Public film school in Ludwigsburg, Germany

The Filmakademie Baden-Wuerttemberg (German: Filmakademie Baden-Württemberg) was founded in 1991 as a publicly funded film school in Ludwigsburg, Baden-Württemberg, Germany. The Filmakademie is one of the most internationally renowned film schools. One of its major distinguishing characteristics is the close collaboration with three other educational institutions on one campus: the Filmakademie's acclaimed Animationsinstitut (Institute of Animation and Visual Effects); the Atelier Ludwigsburg-Paris, an inter-university master-class on European film production and distribution hosted at the Filmakademie and in cooperation with notable French film school La Fémis in Paris and the National Film and Television School in London; and the neighbouring Academy of Performing Arts.

The Filmakademie's international focus is another important aspect of its work. Renowned lecturers from all over the world regularly teach in Ludwigsburg, and exchange programmes with prestigious partner universities in Europe, North and South America, Africa, and Asia give students insights into foreign film worlds. Every year, the Filmakademie Baden-Wuerttemberg organizes a "Hollywood Workshop“ for selected students at the UCLA in Los Angeles as well as a binational short film project in collaboration with students from La Fémis.
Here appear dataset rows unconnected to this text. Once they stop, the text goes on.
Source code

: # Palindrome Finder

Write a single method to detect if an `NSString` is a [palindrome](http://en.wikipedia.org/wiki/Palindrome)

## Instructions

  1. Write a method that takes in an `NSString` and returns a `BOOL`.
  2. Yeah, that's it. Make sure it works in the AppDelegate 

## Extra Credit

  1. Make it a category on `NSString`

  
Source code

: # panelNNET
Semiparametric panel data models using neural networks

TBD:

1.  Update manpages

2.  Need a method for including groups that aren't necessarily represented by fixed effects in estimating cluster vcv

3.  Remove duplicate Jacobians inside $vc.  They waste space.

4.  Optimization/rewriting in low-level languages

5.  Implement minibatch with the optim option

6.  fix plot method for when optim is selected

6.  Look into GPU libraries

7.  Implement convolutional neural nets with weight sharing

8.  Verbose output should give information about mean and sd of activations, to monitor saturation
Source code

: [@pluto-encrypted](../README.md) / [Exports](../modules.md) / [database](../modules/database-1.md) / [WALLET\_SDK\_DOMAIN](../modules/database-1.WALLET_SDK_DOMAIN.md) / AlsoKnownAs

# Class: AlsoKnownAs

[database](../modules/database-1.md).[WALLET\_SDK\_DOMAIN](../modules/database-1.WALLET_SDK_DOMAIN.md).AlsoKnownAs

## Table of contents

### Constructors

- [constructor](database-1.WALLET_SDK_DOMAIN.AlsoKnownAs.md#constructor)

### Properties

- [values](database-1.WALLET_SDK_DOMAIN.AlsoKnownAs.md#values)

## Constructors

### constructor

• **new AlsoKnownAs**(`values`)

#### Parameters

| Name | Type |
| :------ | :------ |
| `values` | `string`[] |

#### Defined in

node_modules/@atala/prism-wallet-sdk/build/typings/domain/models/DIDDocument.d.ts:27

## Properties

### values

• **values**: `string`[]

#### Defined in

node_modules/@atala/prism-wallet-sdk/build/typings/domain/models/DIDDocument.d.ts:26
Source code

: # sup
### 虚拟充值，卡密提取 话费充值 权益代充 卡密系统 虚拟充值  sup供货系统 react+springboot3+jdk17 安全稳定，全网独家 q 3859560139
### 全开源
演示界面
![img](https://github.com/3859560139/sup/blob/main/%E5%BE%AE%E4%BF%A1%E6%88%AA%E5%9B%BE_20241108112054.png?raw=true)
Incoming students from foreign universities will take part in a course called International Class that offers English-language teaching modules.

==Studies==
The project-oriented curriculum triggers learning by doing all the different stages of a film, television or interactive media production. More than 300 highly qualified experts from the film and media business instruct the students and take care of their projects. About 250 films of all genres and formats with top rankings on international festivals are produced every year by teams of students enrolled in advertising film, animation, cinematography, documentary film, editing, film and series production, film music, film sound, fiction film, interactive media, motion design, production design, screenwriting, and TV journalism. The Filmakademie Baden-Wuerttemberg only admits students who have at least one of year of practical experience in the film and media business. In addition to the full-fledged study courses, the Filmakademie also offers an International Screen Acting Workshop for aspiring young actresses and actors.

==Rankings==
In 2003, the Art Directors Club awarded the Filmakademie the title of Germany's most creative university.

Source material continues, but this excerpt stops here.